Angiogenesis is required for the growth and metastasis of solid tumors. The anti-malarial agent dihydroartemisinin (DHA) demonstrates potent anti-angiogenic activity, but the underlying molecular mechanisms are not yet fully understood. During the process of angiogenesis, endothelial cells migrating from existing capillaries may undergo programmed cell death after detaching from the extracellular matrix, a process that is defined as anchorage-dependent apoptosis or anoikis. In the present study, DHA-induced cell death was compared in human umbilical vein endothelial cells (HUVECs) cultured in suspension and attached to culture plates. In suspended HUVECs, the cell viability was decreased and apoptosis was increased with the treatment of 50 µM DHA for 5 h, while the same treatment did not affect the attached HUVECs.

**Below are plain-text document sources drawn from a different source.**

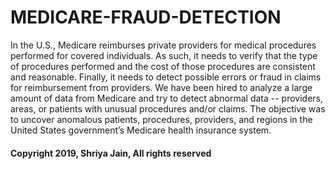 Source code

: # MEDICARE-FRAUD-DETECTION

In the U.S., Medicare reimburses private providers for medical procedures performed for covered individuals. As such, it needs to verify that the type of procedures performed and the cost of those procedures are consistent and reasonable. Finally, it needs to detect possible errors or fraud in claims for reimbursement from providers. 
We have been hired to analyze a large amount of data from Medicare and try to detect abnormal data -- providers, areas, or patients with unusual procedures and/or claims.
The objective was to uncover anomalous patients, procedures, providers, and regions in the United States government’s Medicare health insurance system.

#### Copyright 2019, Shriya Jain, All rights reserved
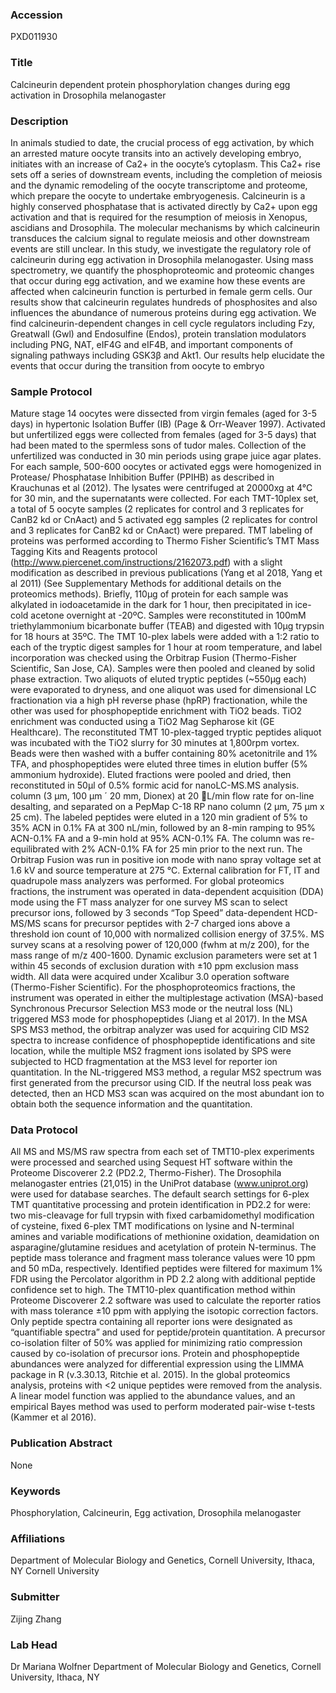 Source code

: ### Accession
PXD011930

### Title
Calcineurin dependent protein phosphorylation changes during egg activation in Drosophila melanogaster

### Description
In animals studied to date, the crucial process of egg activation, by which an arrested mature oocyte transits into an actively developing embryo, initiates with an increase of Ca2+ in the oocyte’s cytoplasm. This Ca2+ rise sets off a series of downstream events, including the completion of meiosis and the dynamic remodeling of the oocyte transcriptome and proteome, which prepare the oocyte to undertake embryogenesis. Calcineurin is a highly conserved phosphatase that is activated directly by Ca2+ upon egg activation and that is required for the resumption of meiosis in Xenopus, ascidians and Drosophila. The molecular mechanisms by which calcineurin transduces the calcium signal to regulate meiosis and other downstream events are still unclear. In this study, we investigate the regulatory role of calcineurin during egg activation in Drosophila melanogaster. Using mass spectrometry, we quantify the phosphoproteomic and proteomic changes that occur during egg activation, and we examine how these events are affected when calcineurin function is perturbed in female germ cells. Our results show that calcineurin regulates hundreds of phosphosites and also influences the abundance of numerous proteins during egg activation. We find calcineurin-dependent changes in cell cycle regulators including Fzy, Greatwall (Gwl) and Endosulfine (Endos), protein translation modulators including PNG, NAT, eIF4G and eIF4B, and important components of signaling pathways including GSK3β and Akt1. Our results help elucidate the events that occur during the transition from oocyte to embryo

### Sample Protocol
Mature stage 14 oocytes were dissected from virgin females (aged for 3-5 days) in hypertonic Isolation Buffer (IB) (Page & Orr-Weaver 1997). Activated but unfertilized eggs were collected from females (aged for 3-5 days) that had been mated to the spermless sons of tudor males. Collection of the unfertilized was conducted in 30 min periods using grape juice agar plates. For each sample, 500-600 oocytes or activated eggs were homogenized in Protease/ Phosphatase Inhibition Buffer (PPIHB) as described in Krauchunas et al (2012). The lysates were centrifuged at 20000xg at 4°C for 30 min, and the supernatants were collected. For each TMT-10plex set, a total of 5 oocyte samples (2 replicates for control and 3 replicates for CanB2 kd or CnAact) and 5 activated egg samples (2 replicates for control and 3 replicates for CanB2 kd or CnAact) were prepared. TMT labeling of proteins was performed according to Thermo Fisher Scientific’s TMT Mass Tagging Kits and Reagents protocol (http://www.piercenet.com/instructions/2162073.pdf) with a slight modification as described in previous publications (Yang et al 2018, Yang et al 2011) (See Supplementary Methods for additional details on the proteomics methods). Briefly, 110µg of protein for each sample was alkylated in iodoacetamide in the dark for 1 hour, then precipitated in ice-cold acetone overnight at -20ºC. Samples were reconstituted in 100mM triethylammonium bicarbonate buffer (TEAB) and digested with 10µg trypsin for 18 hours at 35ºC. The TMT 10-plex labels were added with a 1:2 ratio to each of the tryptic digest samples for 1 hour at room temperature, and label incorporation was checked using the Orbitrap Fusion (Thermo-Fisher Scientific, San Jose, CA). Samples were then pooled and cleaned by solid phase extraction. Two aliquots of eluted tryptic peptides (~550µg each) were evaporated to dryness, and one aliquot was used for dimensional LC fractionation via a high pH reverse phase (hpRP) fractionation, while the other was used for phosphopeptide enrichment with TiO2 beads. TiO2 enrichment was conducted using a TiO2 Mag Sepharose kit (GE Healthcare). The reconstituted TMT 10-plex-tagged tryptic peptides aliquot was incubated with the TiO2 slurry for 30 minutes at 1,800rpm vortex. Beads were then washed with a buffer containing 80% acetonitrile and 1% TFA, and phosphopeptides were eluted three times in elution buffer (5% ammonium hydroxide). Eluted fractions were pooled and dried, then reconstituted in 50µl of 0.5% formic acid for nanoLC-MS.MS analysis. column (3 µm, 100 µm ´ 20 mm, Dionex) at 20 L/min flow rate for on-line desalting, and separated on a PepMap C-18 RP nano column (2 µm, 75 µm x 25 cm). The labeled peptides were eluted in a 120 min gradient of 5% to 35% ACN in 0.1% FA at 300 nL/min, followed by an 8-min ramping to 95% ACN-0.1% FA and a 9-min hold at 95% ACN-0.1% FA. The column was re-equilibrated with 2% ACN-0.1% FA for 25 min prior to the next run. The Orbitrap Fusion was run in positive ion mode with nano spray voltage set at 1.6 kV and source temperature at 275 °C. External calibration for FT, IT and quadrupole mass analyzers was performed. For global proteomics fractions, the instrument was operated in data-dependent acquisition (DDA) mode using the FT mass analyzer for one survey MS scan to select precursor ions, followed by 3 seconds “Top Speed” data-dependent HCD-MS/MS scans for precursor peptides with 2-7 charged ions above a threshold ion count of 10,000 with normalized collision energy of 37.5%. MS survey scans at a resolving power of 120,000 (fwhm at m/z 200), for the mass range of m/z 400-1600. Dynamic exclusion parameters were set at 1 within 45 seconds of exclusion duration with ±10 ppm exclusion mass width. All data were acquired under Xcalibur 3.0 operation software (Thermo-Fisher Scientific). For the phosphoproteomics fractions, the instrument was operated in either the multiplestage activation (MSA)-based Synchronous Precursor Selection MS3 mode or the neutral loss (NL) triggered MS3 mode for phosphopeptides (Jiang et al 2017). In the MSA SPS MS3 method, the orbitrap analyzer was used for acquiring CID MS2 spectra to increase confidence of phosphopeptide identifications and site location, while the multiple MS2 fragment ions isolated by SPS were subjected to HCD fragmentation at the MS3 level for reporter ion quantitation. In the NL-triggered MS3 method, a regular MS2 spectrum was first generated from the precursor using CID. If the neutral loss peak was detected, then an HCD MS3 scan was acquired on the most abundant ion to obtain both the sequence information and the quantitation.

### Data Protocol
All MS and MS/MS raw spectra from each set of TMT10-plex experiments were processed and searched using Sequest HT software within the Proteome Discoverer 2.2 (PD2.2, Thermo-Fisher). The Drosophila melanogaster entries (21,015) in the UniProt database (www.uniprot.org) were used for database searches. The default search settings for 6-plex TMT quantitative processing and protein identification in PD2.2 for were: two mis-cleavage for full trypsin with fixed carbamidomethyl modification of cysteine, fixed 6-plex TMT modifications on lysine and N-terminal amines and variable modifications of methionine oxidation, deamidation on asparagine/glutamine residues and acetylation of protein N-terminus. The peptide mass tolerance and fragment mass tolerance values were 10 ppm and 50 mDa, respectively. Identified peptides were filtered for maximum 1% FDR using the Percolator algorithm in PD 2.2 along with additional peptide confidence set to high. The TMT10-plex quantification method within Proteome Discoverer 2.2 software was used to calculate the reporter ratios with mass tolerance ±10 ppm with applying the isotopic correction factors. Only peptide spectra containing all reporter ions were designated as “quantifiable spectra” and used for peptide/protein quantitation. A precursor co-isolation filter of 50% was applied for minimizing ratio compression caused by co-isolation of precursor ions. Protein and phosphopeptide abundances were analyzed for differential expression using the LIMMA package in R (v.3.30.13, Ritchie et al. 2015). In the global proteomics analysis, proteins with <2 unique peptides were removed from the analysis. A linear model function was applied to the abundance values, and an empirical Bayes method was used to perform moderated pair-wise t-tests (Kammer et al 2016).

### Publication Abstract
None

### Keywords
Phosphorylation, Calcineurin, Egg activation, Drosophila melanogaster

### Affiliations
Department of Molecular Biology and Genetics, Cornell University, Ithaca, NY
Cornell University

### Submitter
Zijing Zhang

### Lab Head
Dr Mariana Wolfner
Department of Molecular Biology and Genetics, Cornell University, Ithaca, NY


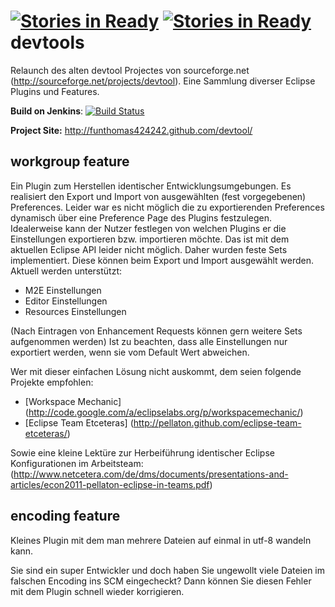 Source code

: [![Stories in Ready](https://badge.waffle.io/g8tguy/DevTools.png?label=ready&title=Ready)](https://waffle.io/g8tguy/DevTools)
[![Stories in Ready](https://badge.waffle.io/g8tguy/DevTools.png?label=ready&title=Ready)](https://waffle.io/g8tguy/DevTools)
devtools
===================

Relaunch des alten devtool Projectes von sourceforge.net (http://sourceforge.net/projects/devtool).
Eine Sammlung diverser Eclipse Plugins und Features.

**Build on Jenkins**: [![Build Status](https://travis-ci.org/FunThomas424242/devtools.png?branch=master)](https://travis-ci.org/FunThomas424242/devtools)

**Project Site:** http://funthomas424242.github.com/devtool/


workgroup feature
-------------------

Ein Plugin zum Herstellen identischer Entwicklungsumgebungen. Es realisiert den Export und Import von ausgewählten (fest vorgegebenen) Preferences.
Leider war es nicht möglich die zu exportierenden Preferences dynamisch über eine Preference Page des Plugins festzulegen. Idealerweise kann 
der Nutzer festlegen von welchen Plugins er die Einstellungen exportieren bzw. importieren möchte. Das ist mit dem aktuellen Eclipse API leider 
nicht möglich. Daher wurden feste Sets implementiert. Diese können beim Export und Import ausgewählt werden. Aktuell werden unterstützt:
* M2E Einstellungen
* Editor Einstellungen
* Resources Einstellungen

(Nach Eintragen von Enhancement Requests können gern weitere Sets aufgenommen werden)
Ist zu beachten, dass alle Einstellungen nur exportiert werden, wenn sie vom Default Wert abweichen. 

Wer mit dieser einfachen Lösung nicht auskommt, dem seien folgende Projekte empfohlen:
* [Workspace Mechanic] (http://code.google.com/a/eclipselabs.org/p/workspacemechanic/)
* [Eclipse Team Etceteras] (http://pellaton.github.com/eclipse-team-etceteras/)

Sowie eine kleine Lektüre zur Herbeiführung identischer Eclipse Konfigurationen im Arbeitsteam: 
(http://www.netcetera.com/de/dms/documents/presentations-and-articles/econ2011-pellaton-eclipse-in-teams.pdf)

encoding feature
-------------------

Kleines Plugin mit dem man mehrere Dateien auf einmal in utf-8 wandeln kann. 

Sie sind ein super Entwickler und doch haben Sie ungewollt viele Dateien im falschen Encoding ins SCM eingecheckt? 
Dann können Sie diesen Fehler mit dem Plugin schnell wieder korrigieren.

In addition, 50 µM DHA increased the phosphorylation of c-Jun N-terminal kinase (JNK) in suspended HUVECs, but not in attached HUVECs, for up to 5 h of treatment. The JNK inhibitor, SP600125, reversed DHA-induced cell death in suspended HUVECs, suggesting that the JNK pathway may mediate DHA-induced endothelial cell anoikis. The data from the present study indicates a novel mechanism for understanding the anti-angiogenic effects of DHA, which may be used as a component for chemotherapy.